WHAT TO PRODUCE
An exact repetition of the data is required; no picture should appear in it.

[Stored data]
_____

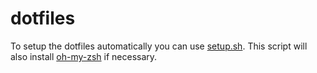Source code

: dotfiles
========

To setup the dotfiles automatically you can use [setup.sh](https://github.com/juliangrosshauser/dotfiles/blob/master/setup.sh "Setup Script"). This script will also
install [oh-my-zsh](http://ohmyz.sh "oh-my-zsh") if necessary.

_____

OUTPUT
Source code

: dotfiles
========

To setup the dotfiles automatically you can use [setup.sh](https://github.com/juliangrosshauser/dotfiles/blob/master/setup.sh "Setup Script"). This script will also
install [oh-my-zsh](http://ohmyz.sh "oh-my-zsh") if necessary.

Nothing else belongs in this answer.